Are Bones A Safe Treat For Dogs?

dog bones safety
dog bones safety

Dogs and bones go together like peanut butter and jelly. It seems as though the two are an inseparable attraction, as if there’s no other treat that would make a dog so happy. Canines have been enjoying bones in their natural habitat for forever, but are bones actually good and safe for dogs?

Bad Bones

It’s true, there are some dog bones that the FDA warns can be extremely dangerous, even deadly, for dogs. These bones are cooked bones, and should be avoided at all cost. When bones go through the cooking process – whether baked, boiled or heated in some other way, they become much more brittle and prone to break and splinter easier. This is dangerous as your dog will continue to chew on cooked bones as if they’re raw, the result being one of many terrible issues: mouth or tongue injuries, broken teeth, bones that get stuck in the throat or windpipe, bones that get stuck or splinter in the stomach, bleeding from the rectum, or a devastating infection caused by bone fragments that poke holes in the lining of the stomach.

Good Bones

Raw bones are actually safe in regards to your dog’s health, and can actually be a healthy treat for them to enjoy. Dogs actually love bones and crave chomping on them because they enjoy the stimulation, they like to exercise their jaws and because, quite frankly, some of them taste great.

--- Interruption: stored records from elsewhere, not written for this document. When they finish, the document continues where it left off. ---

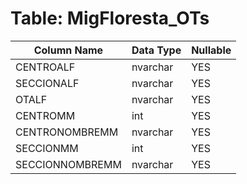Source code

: # Table: MigFloresta_OTs

| Column Name | Data Type | Nullable |
|-------------|-----------|----------|
| CENTROALF | nvarchar | YES |
| SECCIONALF | nvarchar | YES |
| OTALF | nvarchar | YES |
| CENTROMM | int | YES |
| CENTRONOMBREMM | nvarchar | YES |
| SECCIONMM | int | YES |
| SECCIONNOMBREMM | nvarchar | YES |
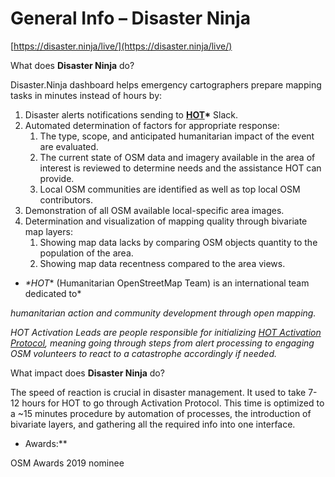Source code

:# General Info – Disaster Ninja

[https://disaster.ninja/live/](https://disaster.ninja/live/)

What does **Disaster Ninja** do?

Disaster.Ninja dashboard helps emergency cartographers prepare mapping tasks in minutes instead of hours by:

1. Disaster alerts notifications sending to [**HOT**](https://www.hotosm.org/)**\*** Slack.
2. Automated determination of factors for appropriate response:
   1. The type, scope, and anticipated humanitarian impact of the event are evaluated.
   2. The current state of OSM data and imagery available in the area of interest is reviewed to determine needs and the assistance HOT can provide.
   3. Local OSM communities are identified as well as top local OSM contributors.
3. Demonstration of all OSM available local-specific area images.
4. Determination and visualization of mapping quality through bivariate map layers:
   1. Showing map data lacks by comparing OSM objects quantity to the population of the area.
   2. Showing map data recentness compared to the area views.
* *\*HOT** (Humanitarian OpenStreetMap Team) is an international team dedicated to*

*humanitarian action and community development through open mapping.*

*HOT Activation Leads are people responsible for initializing [HOT Activation Protocol](https://www.hotosm.org/downloads/HOTActivationProtocol.pdf), meaning going through steps from alert processing to engaging OSM volunteers to react to a catastrophe accordingly if needed.*

What impact does **Disaster Ninja** do?

The speed of reaction is crucial in disaster management. It used to take 7-12 hours for HOT to go through Activation Protocol. This time is optimized to a \~15 minutes procedure by automation of processes, the introduction of bivariate layers, and gathering all the required info into one interface.
* Awards:**

OSM Awards 2019 nominee

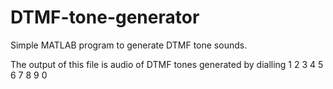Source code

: # DTMF-tone-generator
Simple MATLAB program to generate DTMF tone sounds.

The output of this file is audio of DTMF tones generated by dialling 1 2 3 4 5 6 7 8 9 0
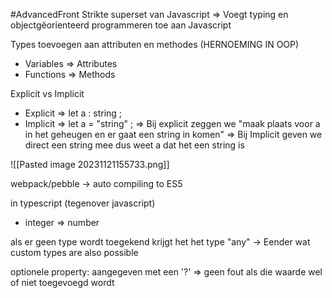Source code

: #AdvancedFront 
Strikte superset van Javascript => Voegt typing en objectgëorienteerd programmeren toe aan Javascript

Types toevoegen aan attributen en methodes (HERNOEMING IN OOP)
- Variables => Attributes
- Functions => Methods

Explicit vs Implicit
- Explicit => let a : string ;
- Implicit => let a = "string" ;
=> Bij explicit zeggen we "maak plaats voor a in het geheugen en er gaat een string in komen"
=> Bij Implicit geven we direct een string mee dus weet a dat het een string is

![[Pasted image 20231121155733.png]]

webpack/pebble -> auto compiling to ES5

in typescript (tegenover javascript)
- integer => number

als er geen type wordt toegekend krijgt het het type "any" -> Eender wat
custom types are also possible

optionele property: aangegeven met een '?' => geen fout als die waarde wel of niet toegevoegd wordt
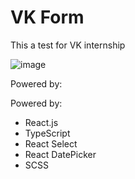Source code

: <h1>VK Form</h1>

<p>This a test for VK internship</p>

![image](https://user-images.githubusercontent.com/94512220/236423460-a5c6b77c-1ad5-4560-8b42-96e4fb162810.png)

Powered by:

Powered by: 
<ul>
<li>React.js</li>
<li>TypeScript</li>
<li>React Select</li>
<li>React DatePicker</li>
<li>SCSS</li>
</ul>
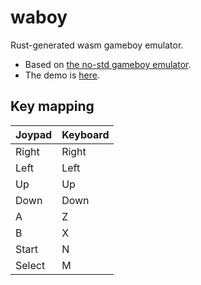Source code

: # waboy

Rust-generated wasm gameboy emulator.

* Based on [the no-std gameboy emulator](https://github.com/yushiomote/rgy).
* The demo is [here](http://139.180.193.221/).

## Key mapping

| Joypad | Keyboard |
|--------|----------|
| Right  | Right    |
| Left   | Left     |
| Up     | Up       |
| Down   | Down     |
| A      | Z        |
| B      | X        |
| Start  | N        |
| Select | M        |
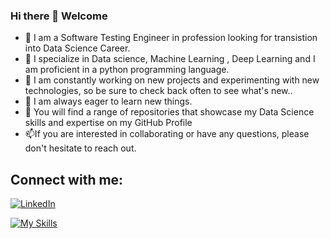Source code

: ### Hi there 👋 Welcome


- 🔭 I am a Software Testing Engineer in profession looking for transistion into Data Science Career. 
- 🌱 I specialize in Data science, Machine Learning , Deep Learning and I am proficient in a python programming language. 
- 👯 I am constantly working on new projects and experimenting with new technologies, so be sure to check back often to see what's new..
- 🤔 I am always eager to learn new things.
- 💬 You will find a range of repositories that showcase my  Data Science skills and expertise on my GitHub Profile 
- 📫If you are interested in collaborating or have any questions, please don't hesitate to reach out. 

## Connect with me:



[![LinkedIn](https://user-images.githubusercontent.com/66127023/229032692-c14314c5-b34d-48e0-93c3-c43404bcda8d.png)](https://www.linkedin.com/in/santhana-lakshmi/)


[![My Skills](https://skills.thijs.gg/icons?i=java,kotlin,nodejs,figma&theme=light)](https://skills.thijs.gg)









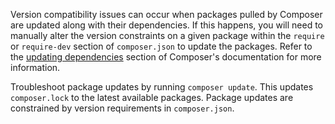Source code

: Version compatibility issues can occur when packages pulled by Composer are updated along with their dependencies. If this happens, you will need to manually alter the version constraints on a given package within the `require` or `require-dev` section of `composer.json` to update the packages. Refer to the [updating dependencies](https://getcomposer.org/doc/01-basic-usage.md#updating-dependencies-to-their-latest-versions) section of Composer's documentation for more information.

Troubleshoot package updates by running `composer update`. This updates `composer.lock` to the latest available packages. Package updates are constrained by version requirements in `composer.json`.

In order to treat your pet with a healthy treat that he’ll enjoy, give him recreational bones. Recreational bones are the big bones that are entirely too large for your dog to actually eat, rather, he’ll get lots of enjoyment from simply chewing. There’s little to no nutritional value in these larger recreational bones, but they are great for mentally stimulating dogs and keeping their teeth and jaws in great health. Chewing on a good recreational bone is the equivalent of a human brushing and flossing teeth, helping to prevent gum disease and to break down tartar and bacteria.

So – some dog bones are bad, some are good. The important thing is that you learn the difference and stick to what’s healthy for your pet.